Memphis City Council attorney Allan Wade said after the conference that Mays plans to appoint the special master called for in a 2011 consent decree sometime after Wednesday.
“He wanted to know where they were on that process because as he views it, that has to happen,” Wade said. “He put in place a special master to guide the school board in getting that done. Where he is now is contemplating appointing that person to make sure that we have a combined school system by July or August 2013. He’s firm with that.”
July 1 is the start of the fiscal year and Aug. 5 is the first day of classes for the 2013-2014 school year.
In the court order that followed the morning conference, Mays formally asks for the name of one or more people he should consider to be the special master as well as their position on whether the court should actually appoint the master and whether the appointment should come with duties that are more explicitly stated.
Mays also noted in the order that the consent decree "provides that the court retains jurisdiction to enforce the consent decree and has the authority to appoint a special master to assist in implementing the decree."
Mays signaled his intent to do that one week after members of the countywide school board voted down two motions to add items to their agenda that would have delayed the merger start date a year and phased it in over several years.

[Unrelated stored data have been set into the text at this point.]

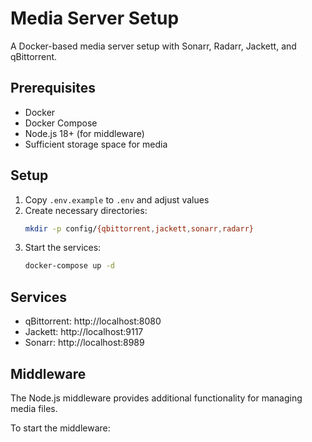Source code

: # Media Server Setup

A Docker-based media server setup with Sonarr, Radarr, Jackett, and qBittorrent.

## Prerequisites

- Docker
- Docker Compose
- Node.js 18+ (for middleware)
- Sufficient storage space for media

## Setup

1. Copy `.env.example` to `.env` and adjust values
2. Create necessary directories:
   ```bash
   mkdir -p config/{qbittorrent,jackett,sonarr,radarr}
   ```
3. Start the services:
   ```bash
   docker-compose up -d
   ```

## Services

- qBittorrent: http://localhost:8080
- Jackett: http://localhost:9117
- Sonarr: http://localhost:8989

## Middleware

The Node.js middleware provides additional functionality for managing media files.

To start the middleware: 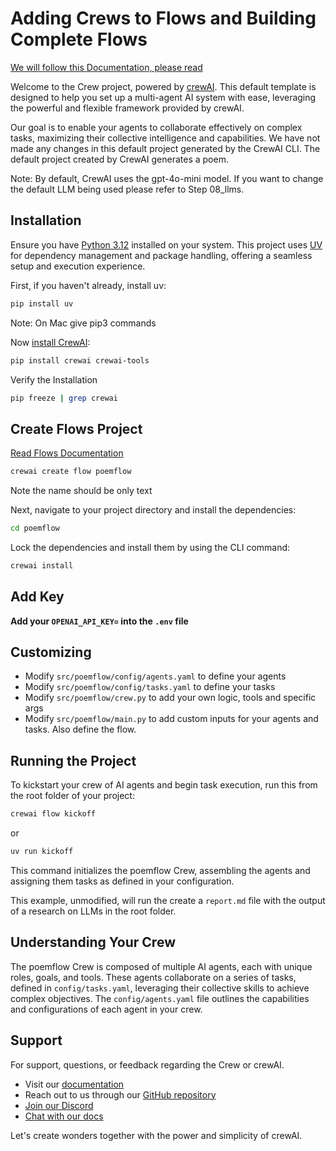 # Adding Crews to Flows and Building Complete Flows

[We will follow this Documentation, please read](https://docs.crewai.com/concepts/flows#adding-crews-to-flows)

Welcome to the Crew project, powered by [crewAI](https://crewai.com). This default template is designed to help you set up a multi-agent AI system with ease, leveraging the powerful and flexible framework provided by crewAI. 

Our goal is to enable your agents to collaborate effectively on complex tasks, maximizing their collective intelligence and capabilities. We have not made any changes in this default project generated by the CrewAI CLI. The default project created by CrewAI generates a poem. 

Note: By default, CrewAI uses the gpt-4o-mini model. 
If you want to change the default LLM being used please refer to 
Step 08_llms.

## Installation

Ensure you have [Python 3.12](https://www.python.org/downloads/) installed on your system. This project uses [UV](https://docs.astral.sh/uv/) for dependency management and package handling, offering a seamless setup and execution experience.

First, if you haven't already, install uv:

```bash
pip install uv
```
Note: On Mac give pip3 commands

Now [install CrewAI](https://docs.crewai.com/installation):

```bash
pip install crewai crewai-tools
```
Verify the Installation

```bash
pip freeze | grep crewai
```

## Create Flows Project

[Read Flows Documentation](https://docs.crewai.com/concepts/flows)

```bash
crewai create flow poemflow
```
Note the name should be only text

Next, navigate to your project directory and install the dependencies:

```bash
cd poemflow
```

Lock the dependencies and install them by using the CLI command:

```bash
crewai install
```

## Add Key

**Add your `OPENAI_API_KEY=` into the `.env` file**

## Customizing

- Modify `src/poemflow/config/agents.yaml` to define your agents
- Modify `src/poemflow/config/tasks.yaml` to define your tasks
- Modify `src/poemflow/crew.py` to add your own logic, tools and specific args
- Modify `src/poemflow/main.py` to add custom inputs for your agents and tasks. Also define the flow.

## Running the Project

To kickstart your crew of AI agents and begin task execution, run this from the root folder of your project:

```bash
crewai flow kickoff
```
or 

```bash
uv run kickoff
```

This command initializes the poemflow Crew, assembling the agents and assigning them tasks as defined in your configuration.

This example, unmodified, will run the create a `report.md` file with the output of a research on LLMs in the root folder.

## Understanding Your Crew

The poemflow Crew is composed of multiple AI agents, each with unique roles, goals, and tools. These agents collaborate on a series of tasks, defined in `config/tasks.yaml`, leveraging their collective skills to achieve complex objectives. The `config/agents.yaml` file outlines the capabilities and configurations of each agent in your crew.

## Support

For support, questions, or feedback regarding the Crew or crewAI.

- Visit our [documentation](https://docs.crewai.com)
- Reach out to us through our [GitHub repository](https://github.com/joaomdmoura/crewai)
- [Join our Discord](https://discord.com/invite/X4JWnZnxPb)
- [Chat with our docs](https://chatg.pt/DWjSBZn)

Let's create wonders together with the power and simplicity of crewAI.
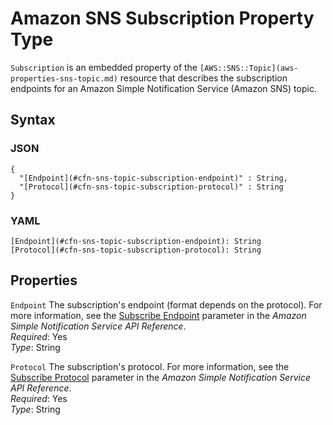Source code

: # Amazon SNS Subscription Property Type<a name="aws-properties-sns-subscription"></a>

`Subscription` is an embedded property of the `[AWS::SNS::Topic](aws-properties-sns-topic.md)` resource that describes the subscription endpoints for an Amazon Simple Notification Service \(Amazon SNS\) topic\.

## Syntax<a name="w4ab1c21c10d198c17c17b5"></a>

### JSON<a name="aws-properties-sns-subscription-syntax.json"></a>

```
{
  "[Endpoint](#cfn-sns-topic-subscription-endpoint)" : String,
  "[Protocol](#cfn-sns-topic-subscription-protocol)" : String
}
```

### YAML<a name="aws-properties-sns-subscription-syntax.yaml"></a>

```
[Endpoint](#cfn-sns-topic-subscription-endpoint): String
[Protocol](#cfn-sns-topic-subscription-protocol): String
```

## Properties<a name="w4ab1c21c10d198c17c17b7"></a>

`Endpoint`  <a name="cfn-sns-topic-subscription-endpoint"></a>
The subscription's endpoint \(format depends on the protocol\)\. For more information, see the [Subscribe Endpoint](https://docs.aws.amazon.com/sns/latest/api/API_Subscribe.html) parameter in the *Amazon Simple Notification Service API Reference*\.  
*Required*: Yes  
*Type*: String

`Protocol`  <a name="cfn-sns-topic-subscription-protocol"></a>
The subscription's protocol\. For more information, see the [Subscribe Protocol](https://docs.aws.amazon.com/sns/latest/api/API_Subscribe.html) parameter in the *Amazon Simple Notification Service API Reference*\.  
*Required*: Yes  
*Type*: String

The school board has also put together a tentative merger budget that seeks $145 million in new funding from the Shelby County Commission and most on the commission have indicated there is no support for that level of new funding.
Both school systems will pay the expense of the special master under terms of the 2011 settlement.
Meanwhile, all sides are still awaiting a ruling from Mays on two state laws governing the creation of municipal school districts sought by suburban leaders. Those laws allow the suburban leaders to begin a new movement toward those school districts once the merger begins.
Mays has heard arguments from all sides on claims by the Shelby County Commission that the laws violate the Tennessee Constitution. Efforts by all sides to work out a settlement among themselves on that issue ended earlier this month with no agreement.
Wade said Mays told attorneys he views meeting the merger date as more urgent.
“I think this is the more immediate issue for him – seeing that the consent decree is enforced,” Wade said, also addressing legislation pending in the Tennessee General Assembly that could make a court ruling on the municipal school districts laws moot.
“Whatever the state does is not going to impact 2013,” Wade said. “The kids have to go to school in 2013. Whatever the state does, the state does but you’ve still got to have a school system up and running for everybody in 2013.”